The flowchart of integrative analysis of FUSION and eMAGMA. ABBR: JIA, Juvenile idiopathic arthritis; GWAS, genome-wide association study; MHC, major histocompatibility complex; GTEx, Genotype-Tissue Expression Project; LD, linkage disequilibrium; EUR, European; FUSION, functional summary-based imputation; eQTL, expression quantitative trait loci; eMAGMA, eQTL Multi-marker Analysis of GenoMic Annotation; FDR, false discovery rate; KEGG, Kyoto Encyclopedia of Genes and Genomes; GO, Gene Ontology.

2.2. TWAS Analysis

TWAS aim to integrate GWAS and expression quantitative trait loci (eQTL) studies to identify tissue-specific gene-trait associations [18], which has shown great promise both in interpreting GWAS findings and in elucidating the underlying disease mechanisms. We here adopted FUnctional Summary-based ImputatiON (FUSION) method (http://gusevlab.org/projects/fusion/, accessed on 8 April 2022) to conducted TWAS analysis of JIA. FUSION is the most commonly used TWAS method and has shown great promise in large-scale integrative omics data analysis [14]. Once inputting the GWAS summary data and expression weight, FUSION will impute the gene expressions in GWAS, and then perform an association analysis between the predicted gene expression and JIA. We selected Genotype-Tissue Expression Project (GTEx) v8 with pre-computed gene expression weights from totally 49 tissues. Using all the tissues may introduce the nuisance information and increase the computation burden; previous studies recommend using an expression panel from only plausible disease-related tissues in TWAS [13]. Here, we determine the analyzed tissue based on not only previous studies [2,19], but also the clinical symptoms and involved organs of JIA, such as hepatomegaly, splenomegaly, anemia, disseminated intravascular coagulation, arthritis, rash, mesenteric lymphadenopathy, pericarditis, and pneumonia. We finally selected 18 tissues for analysis including artery aorta, artery coronary, artery tibial, cells EBV-transformed lymphocytes, colon sigmoid, colon transverse, heart atrial appendage, heart left ventricle, liver, lung, muscle skeletal, nerve tibial, skin not sun exposed suprapubic, skin sun exposed lower leg, small intestine terminal ileum, spleen, stomach, whole blood. We used the 1000 Genomes European panel as a linkage disequilibrium (LD) reference data, and obtained tissue-specific p value for each gene across different tissues. We finally performed FDR correction on each tissue, and genes with FDR less than 0.05 are declared to be significant.

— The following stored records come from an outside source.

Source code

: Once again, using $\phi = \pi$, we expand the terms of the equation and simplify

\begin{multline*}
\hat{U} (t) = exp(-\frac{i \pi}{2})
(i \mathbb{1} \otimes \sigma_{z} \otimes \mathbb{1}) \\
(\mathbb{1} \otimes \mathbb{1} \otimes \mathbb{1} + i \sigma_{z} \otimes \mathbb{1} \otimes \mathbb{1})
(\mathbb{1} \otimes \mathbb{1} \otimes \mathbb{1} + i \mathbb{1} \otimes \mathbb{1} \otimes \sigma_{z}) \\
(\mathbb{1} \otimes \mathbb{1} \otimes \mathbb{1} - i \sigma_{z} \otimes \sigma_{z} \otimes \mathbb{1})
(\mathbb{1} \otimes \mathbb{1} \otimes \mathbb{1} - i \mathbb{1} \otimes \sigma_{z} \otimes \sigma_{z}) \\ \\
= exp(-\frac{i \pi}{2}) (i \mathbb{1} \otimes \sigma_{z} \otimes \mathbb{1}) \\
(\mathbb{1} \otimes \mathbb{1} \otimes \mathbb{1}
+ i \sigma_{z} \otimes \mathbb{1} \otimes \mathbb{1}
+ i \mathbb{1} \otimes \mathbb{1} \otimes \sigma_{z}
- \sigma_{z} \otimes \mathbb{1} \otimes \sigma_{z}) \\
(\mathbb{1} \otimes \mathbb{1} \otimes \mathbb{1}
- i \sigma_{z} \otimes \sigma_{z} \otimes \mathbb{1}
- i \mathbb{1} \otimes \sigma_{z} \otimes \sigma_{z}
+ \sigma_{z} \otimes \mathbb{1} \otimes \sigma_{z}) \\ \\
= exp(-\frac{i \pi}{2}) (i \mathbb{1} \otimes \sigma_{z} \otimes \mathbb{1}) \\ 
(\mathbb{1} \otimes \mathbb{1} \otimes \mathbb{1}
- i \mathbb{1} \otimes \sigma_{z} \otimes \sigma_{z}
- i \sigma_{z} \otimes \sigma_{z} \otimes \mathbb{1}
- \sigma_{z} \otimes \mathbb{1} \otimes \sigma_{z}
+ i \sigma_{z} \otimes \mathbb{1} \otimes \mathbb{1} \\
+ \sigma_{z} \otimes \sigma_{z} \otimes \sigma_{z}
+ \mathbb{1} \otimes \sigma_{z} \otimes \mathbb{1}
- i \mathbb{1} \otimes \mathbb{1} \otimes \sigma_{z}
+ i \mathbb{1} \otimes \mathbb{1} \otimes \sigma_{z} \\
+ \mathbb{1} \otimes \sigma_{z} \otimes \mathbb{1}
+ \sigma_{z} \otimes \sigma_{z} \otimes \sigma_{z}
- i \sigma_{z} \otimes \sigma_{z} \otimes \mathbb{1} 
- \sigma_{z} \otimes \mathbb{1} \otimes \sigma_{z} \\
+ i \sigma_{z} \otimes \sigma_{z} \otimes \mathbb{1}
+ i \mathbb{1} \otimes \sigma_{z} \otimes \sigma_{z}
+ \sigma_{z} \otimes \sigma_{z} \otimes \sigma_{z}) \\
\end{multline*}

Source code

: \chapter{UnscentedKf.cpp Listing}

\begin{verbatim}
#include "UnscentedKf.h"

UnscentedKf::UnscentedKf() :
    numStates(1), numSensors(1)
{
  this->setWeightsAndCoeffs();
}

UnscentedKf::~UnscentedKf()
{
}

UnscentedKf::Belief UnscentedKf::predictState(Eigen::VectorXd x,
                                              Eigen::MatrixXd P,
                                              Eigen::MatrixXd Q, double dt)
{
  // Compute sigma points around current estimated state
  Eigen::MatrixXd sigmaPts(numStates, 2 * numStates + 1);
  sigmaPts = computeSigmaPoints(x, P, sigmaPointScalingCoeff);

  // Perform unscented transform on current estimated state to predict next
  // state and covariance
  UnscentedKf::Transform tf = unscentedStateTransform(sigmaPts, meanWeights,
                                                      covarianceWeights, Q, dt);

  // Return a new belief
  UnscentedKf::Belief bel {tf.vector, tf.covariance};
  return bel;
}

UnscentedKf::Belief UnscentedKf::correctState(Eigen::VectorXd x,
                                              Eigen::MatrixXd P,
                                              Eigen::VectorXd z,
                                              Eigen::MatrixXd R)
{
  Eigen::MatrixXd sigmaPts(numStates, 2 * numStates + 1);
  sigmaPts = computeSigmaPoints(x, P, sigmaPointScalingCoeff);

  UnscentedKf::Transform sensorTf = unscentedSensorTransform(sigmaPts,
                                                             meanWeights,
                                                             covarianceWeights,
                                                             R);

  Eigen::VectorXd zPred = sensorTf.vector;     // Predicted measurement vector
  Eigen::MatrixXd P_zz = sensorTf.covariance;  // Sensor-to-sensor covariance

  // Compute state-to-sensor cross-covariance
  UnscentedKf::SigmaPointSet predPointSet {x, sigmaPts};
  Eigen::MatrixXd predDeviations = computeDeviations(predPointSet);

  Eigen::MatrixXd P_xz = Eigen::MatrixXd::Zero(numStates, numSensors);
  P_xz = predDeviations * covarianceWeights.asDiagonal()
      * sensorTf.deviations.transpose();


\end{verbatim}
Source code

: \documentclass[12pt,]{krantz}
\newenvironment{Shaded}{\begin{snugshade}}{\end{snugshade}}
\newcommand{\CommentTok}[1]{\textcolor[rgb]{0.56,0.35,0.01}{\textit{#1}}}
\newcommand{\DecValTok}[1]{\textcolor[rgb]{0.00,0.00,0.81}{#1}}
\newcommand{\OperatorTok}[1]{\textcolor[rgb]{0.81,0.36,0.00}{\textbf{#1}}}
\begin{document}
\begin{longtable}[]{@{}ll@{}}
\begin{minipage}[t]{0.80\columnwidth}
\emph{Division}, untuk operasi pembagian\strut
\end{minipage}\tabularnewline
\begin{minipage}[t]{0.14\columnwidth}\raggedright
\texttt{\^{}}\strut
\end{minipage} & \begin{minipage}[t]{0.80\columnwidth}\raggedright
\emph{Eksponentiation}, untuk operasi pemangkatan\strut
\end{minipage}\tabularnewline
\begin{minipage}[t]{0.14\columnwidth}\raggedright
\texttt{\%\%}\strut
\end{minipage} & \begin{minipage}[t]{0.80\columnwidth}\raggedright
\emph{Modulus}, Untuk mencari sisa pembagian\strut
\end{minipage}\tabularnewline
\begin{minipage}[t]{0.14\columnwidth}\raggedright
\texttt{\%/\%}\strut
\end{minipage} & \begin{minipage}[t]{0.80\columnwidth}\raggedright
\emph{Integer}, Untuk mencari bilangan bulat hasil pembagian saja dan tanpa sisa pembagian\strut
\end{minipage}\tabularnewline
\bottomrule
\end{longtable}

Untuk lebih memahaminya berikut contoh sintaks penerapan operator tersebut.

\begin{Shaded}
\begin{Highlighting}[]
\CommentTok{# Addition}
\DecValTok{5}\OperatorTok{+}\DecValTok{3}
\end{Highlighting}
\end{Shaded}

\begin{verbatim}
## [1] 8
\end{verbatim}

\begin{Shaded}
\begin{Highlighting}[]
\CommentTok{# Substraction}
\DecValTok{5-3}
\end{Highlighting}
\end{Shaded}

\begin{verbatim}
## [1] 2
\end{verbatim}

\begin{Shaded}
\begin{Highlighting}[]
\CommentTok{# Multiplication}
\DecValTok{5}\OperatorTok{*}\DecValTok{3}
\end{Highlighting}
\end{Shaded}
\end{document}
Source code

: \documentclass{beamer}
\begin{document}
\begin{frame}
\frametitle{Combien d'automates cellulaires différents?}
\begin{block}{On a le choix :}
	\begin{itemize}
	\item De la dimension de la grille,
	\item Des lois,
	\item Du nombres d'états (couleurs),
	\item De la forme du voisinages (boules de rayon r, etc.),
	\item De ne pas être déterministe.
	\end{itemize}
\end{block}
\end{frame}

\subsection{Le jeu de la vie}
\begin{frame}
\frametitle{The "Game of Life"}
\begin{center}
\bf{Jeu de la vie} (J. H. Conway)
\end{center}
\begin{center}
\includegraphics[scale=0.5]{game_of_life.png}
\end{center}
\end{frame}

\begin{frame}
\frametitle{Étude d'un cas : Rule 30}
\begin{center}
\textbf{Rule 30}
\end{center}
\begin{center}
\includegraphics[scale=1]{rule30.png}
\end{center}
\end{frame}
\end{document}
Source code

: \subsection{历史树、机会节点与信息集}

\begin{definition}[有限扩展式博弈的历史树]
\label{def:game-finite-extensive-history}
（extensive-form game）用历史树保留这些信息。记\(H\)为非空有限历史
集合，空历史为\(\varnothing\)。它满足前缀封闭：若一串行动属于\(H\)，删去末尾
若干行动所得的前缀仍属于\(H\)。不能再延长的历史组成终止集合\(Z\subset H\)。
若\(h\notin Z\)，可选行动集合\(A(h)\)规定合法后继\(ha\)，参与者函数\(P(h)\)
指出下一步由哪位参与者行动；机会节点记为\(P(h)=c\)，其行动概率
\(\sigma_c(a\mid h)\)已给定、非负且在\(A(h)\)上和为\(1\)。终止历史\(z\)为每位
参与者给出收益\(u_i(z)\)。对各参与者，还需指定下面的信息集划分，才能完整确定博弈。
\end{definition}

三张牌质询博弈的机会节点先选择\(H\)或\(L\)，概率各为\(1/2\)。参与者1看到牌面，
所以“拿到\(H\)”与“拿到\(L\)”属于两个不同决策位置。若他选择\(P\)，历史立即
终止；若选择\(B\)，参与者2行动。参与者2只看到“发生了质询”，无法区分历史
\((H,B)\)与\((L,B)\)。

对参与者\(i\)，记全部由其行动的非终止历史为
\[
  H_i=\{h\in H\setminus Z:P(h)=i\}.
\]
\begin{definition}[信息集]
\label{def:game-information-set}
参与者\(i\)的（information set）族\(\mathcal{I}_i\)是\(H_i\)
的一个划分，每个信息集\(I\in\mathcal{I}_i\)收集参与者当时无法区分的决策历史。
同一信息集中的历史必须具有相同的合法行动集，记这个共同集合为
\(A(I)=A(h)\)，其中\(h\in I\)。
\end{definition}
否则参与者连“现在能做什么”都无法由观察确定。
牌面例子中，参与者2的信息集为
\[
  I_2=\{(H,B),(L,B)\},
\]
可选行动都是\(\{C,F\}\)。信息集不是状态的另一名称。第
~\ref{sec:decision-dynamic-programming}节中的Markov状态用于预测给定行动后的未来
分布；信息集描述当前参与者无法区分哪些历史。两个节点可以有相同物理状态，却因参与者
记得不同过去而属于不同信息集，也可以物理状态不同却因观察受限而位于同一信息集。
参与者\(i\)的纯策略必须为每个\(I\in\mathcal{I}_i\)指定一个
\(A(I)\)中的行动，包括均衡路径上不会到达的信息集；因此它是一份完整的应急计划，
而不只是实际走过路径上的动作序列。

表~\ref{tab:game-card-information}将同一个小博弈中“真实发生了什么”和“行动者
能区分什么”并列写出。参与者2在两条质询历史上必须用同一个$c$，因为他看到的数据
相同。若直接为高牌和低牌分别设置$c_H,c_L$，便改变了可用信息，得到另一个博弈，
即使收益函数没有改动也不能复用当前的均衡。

2.3. Gene-Based Association Analysis

We used eQTL Multi-marker Analysis of GenoMic Annotation (eMAGMA) method (https://github.com/eskederks/eMAGMA-tutorial, accessed on 28 March 2022) to conduct gene-based association analysis for JIA. eMAGMA follows the same statistical framework as MAGMA, which is based on a multiple linear principal component regression model and can provide better statistical performance in gene-based association analysis [16]. Besides this, eMAGMA can further utilize tissue-specific cis-eQTL information to assign SNPs to putative genes, providing more biologically meaningful and interpretable results [17]. Gene-based analysis using eMAGMA typically involves two stages, annotation and gene analysis [16]. We, in the annotation stage, used the same tissues as that in above TWAS analysis and directly used the GTEx v8-based annotation files provided on eMAGMA′s website. In the gene analysis stage, we used the 1000 Genomes European panel as the reference panel and tested the association between the annotated genes and JIA. We further performed FDR correction on each tissue, and selected significant genes with FDR less than 0.05.

2.4. Gene Set Enrichment Analysis

We conducted gene set enrichment analysis for the overlapped genes that were significantly identified by both TWAS and eMAGMA analysis. Specifically, these overlapped significant genes were subjected to GO term and KEGG pathway enrichment analysis on the Metascape website (https://metascape.org/gp/index.html#/main/step1, accessed on 26 April 2022) to better understand the biological mechanisms. Metascape essentially utilizes the hypergeometric test and Benjamini-Hochberg p value correction algorithm to identify all ontology terms. A large number of terms would make the results redundant and complicate the interpretation, Kappa consistency test was thus performed and terms with Kappa > 0.3 were grouped into a cluster, and the most statistically significant term in the cluster was selected to represent the cluster [20]. The parameters of Min Overlap, p Value Cutoff, and Min Enrichment are set to be the default values, respectively. In addition, we also made a protein–protein interaction (PPI) network for the overlapped significant genes on the STRING website (https://cn.string-db.org/, accessed on 15 September 2022).

3. Results

3.1. TWAS Analysis

We analyzed all genes involved in the 18 tissues, among which 275 tissue-specific genes were significantly detected by FUSION with FDR less than 0.05. Note that LAT is significantly detected at the border line (p = 1.53 × 10⁻⁴ and FDR = 5.40 × 10⁻² for Artery Aorta). These TWAS significant genes included some established JIA-associated genes that have been reported previously, such as CCDC101 (p = 5.82 × 10⁻⁸ and FDR = 1.64 × 10⁻⁴ for Muscle Skeletal), CLN3 (p = 5.82 × 10⁻⁸ and FDR= 2.53 × 10⁻⁴ for Whole Blood), ERAP2 (p = 5.49 × 10⁻⁶ and FDR = 2.16 × 10⁻³ for Cells EBV-transformed lymphocytes), LNPEP (p = 3.53 × 10⁻⁶ and FDR = 2.36 × 10⁻³ for Artery Tibial). The consistent results with previous GWAS partly indicates the correctness of the FUSION analysis. All significant genes in FUSION analysis were displayed in Supplementary Table S1.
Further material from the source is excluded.